*What this task involves*.
Tally the lines of the records below that include the word "Theorem", and write down only that tally.

########################################

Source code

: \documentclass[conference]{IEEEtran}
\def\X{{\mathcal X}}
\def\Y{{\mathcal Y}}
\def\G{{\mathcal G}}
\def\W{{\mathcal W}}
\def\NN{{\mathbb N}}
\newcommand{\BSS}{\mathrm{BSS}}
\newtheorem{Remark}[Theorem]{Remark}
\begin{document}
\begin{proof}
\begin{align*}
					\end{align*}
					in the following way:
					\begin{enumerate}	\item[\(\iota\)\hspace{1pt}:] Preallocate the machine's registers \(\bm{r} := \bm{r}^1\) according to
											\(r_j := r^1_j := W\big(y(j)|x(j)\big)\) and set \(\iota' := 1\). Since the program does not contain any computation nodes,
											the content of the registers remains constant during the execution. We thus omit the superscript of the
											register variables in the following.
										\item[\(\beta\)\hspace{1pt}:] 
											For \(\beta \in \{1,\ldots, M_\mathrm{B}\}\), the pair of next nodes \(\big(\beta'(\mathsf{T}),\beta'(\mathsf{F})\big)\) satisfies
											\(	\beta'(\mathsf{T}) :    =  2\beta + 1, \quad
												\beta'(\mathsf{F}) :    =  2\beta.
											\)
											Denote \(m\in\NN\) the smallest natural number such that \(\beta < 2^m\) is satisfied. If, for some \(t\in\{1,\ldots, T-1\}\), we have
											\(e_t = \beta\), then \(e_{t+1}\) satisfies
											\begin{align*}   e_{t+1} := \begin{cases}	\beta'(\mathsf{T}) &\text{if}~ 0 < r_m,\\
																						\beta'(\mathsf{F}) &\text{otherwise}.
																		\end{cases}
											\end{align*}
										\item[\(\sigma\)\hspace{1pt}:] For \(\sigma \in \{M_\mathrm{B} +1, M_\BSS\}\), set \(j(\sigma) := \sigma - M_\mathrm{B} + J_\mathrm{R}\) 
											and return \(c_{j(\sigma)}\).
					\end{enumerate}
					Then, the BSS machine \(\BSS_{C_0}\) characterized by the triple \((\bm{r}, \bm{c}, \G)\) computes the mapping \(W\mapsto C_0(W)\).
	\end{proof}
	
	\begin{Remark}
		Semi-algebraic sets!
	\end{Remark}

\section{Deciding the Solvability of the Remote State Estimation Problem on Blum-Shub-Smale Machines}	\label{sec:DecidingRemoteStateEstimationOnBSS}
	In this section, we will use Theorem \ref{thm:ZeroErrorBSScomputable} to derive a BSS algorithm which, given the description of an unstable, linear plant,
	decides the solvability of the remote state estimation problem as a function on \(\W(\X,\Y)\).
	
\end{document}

########################################

*Response area*.
2